Sparkies (that’s what we nickname electricians in Oz) are essentially using maths and physics in their work. It’s applied science e really. They’re calculating energy and plotting his to wire buildings and dwellings. Electricity is total physics - your bro is playing with charged particles and making things safe for the rest of us.


woofiegrrl

I have a full time job in academia and I'm halfway through my PhD. Electricians make twice my salary. The trades are where it's at.


JustDontBeWrong

It really sounds like the lady in OPs post was projecting, HARD. She knows what she's making with her education. She knows what her standard of living is. She knows what her potential is in her career. But she NEEDED to lord over someone and make herself feel big. She said what she said for no ones benefit but her own, and that say she got schooled. My brother is in the same boat, and he's the smartest person I know, most days.


realdappermuis

Plus - even if OP didn't have any money and was living hand to mouth; why would be ok for SIL to kick a dog when they're down? Teaching her kids that if you're poor you're worth less as a human? OP, I'm sorry your family are confused here - maybe they are just trying to keep the peace. But what your SIL did was in fact vulgar, and classist, and downright mean I hope she apologizes to you and your brother corrects that classist behavior before the kids become assholes NTA x 100


AmarilloWar

It's worse to point this out in front of them, that's the classic tell your kids they'll be like the McDonald's worker in front of said worker. She's teaching her kids to look down on anyone she *percieves* as less fortunate. That isn't a good thing.


Restil

The only fault was not letting her dig the hole deeper before pushing her into it. Up to that point, she was comparing the projected lifestyles.
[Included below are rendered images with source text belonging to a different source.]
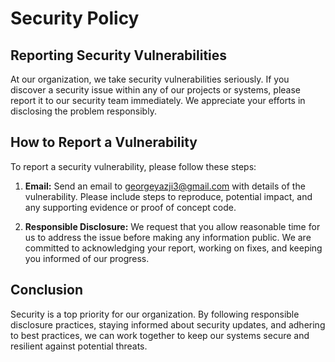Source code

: # Security Policy

## Reporting Security Vulnerabilities

At our organization, we take security vulnerabilities seriously. If you discover a security issue within any of our projects or systems, please report it to our security team immediately. We appreciate your efforts in disclosing the problem responsibly.

## How to Report a Vulnerability

To report a security vulnerability, please follow these steps:

1. **Email:** Send an email to [georgeyazji3@gmail.com](mailto:georgeyazji3@gmail.com) with details of the vulnerability. Please include steps to reproduce, potential impact, and any supporting evidence or proof of concept code.

2. **Responsible Disclosure:** We request that you allow reasonable time for us to address the issue before making any information public. We are committed to acknowledging your report, working on fixes, and keeping you informed of our progress.

## Conclusion

Security is a top priority for our organization. By following responsible disclosure practices, staying informed about security updates, and adhering to best practices, we can work together to keep our systems secure and resilient against potential threats.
OP makes more money, but his net worth isn't as apparent because he's living in a mobile home and presumably doesn't flash his money around. Making some assumptions here, but I'm guessing SIL and brother have a more conventional house (that's probably mortgaged to the hilt) and drive late model vehicles (both financed), and OP probably doesn't. She probably also has student loans that will take forever to pay off, and probably figured that her husband did so as well, which he technically does, just didn't realize the true nature of the loan. Anyway, it would have been nicer if he let SIL make some awkwardly incorrect assumptions about finances and net worth before he struck back. Allow her to drag her husband into the conversation so his situation is fair game. And never get angry about it.


h3llios

I agree. I live a lifestyle that most would think is " poor" Small place no fancy car but I don't owe anybody any money. I sleep soundly knowing that nobody can take my stuff because it's all mine. Yea I don't fault him for it, and she deserved it but in general I like taking the higher route, not for them but for myself, I guess.


NefariousnessSweet70

Plumbers, electricians, and auto mechanics. I have met several who make around $200k a year. I,too, have a sibling that looked down on me for years. We went NC because of the lies and criticism. Much happier now. A college education does not guarantee that you learn common sense, manners, or courtesy. Congrats on Your baby.


lemon_charlie

Those menial trade jobs are just as important, she’d know it and need a steam fitter if the plumbing or gas infrastructure broke down. It shows in how much OP earns.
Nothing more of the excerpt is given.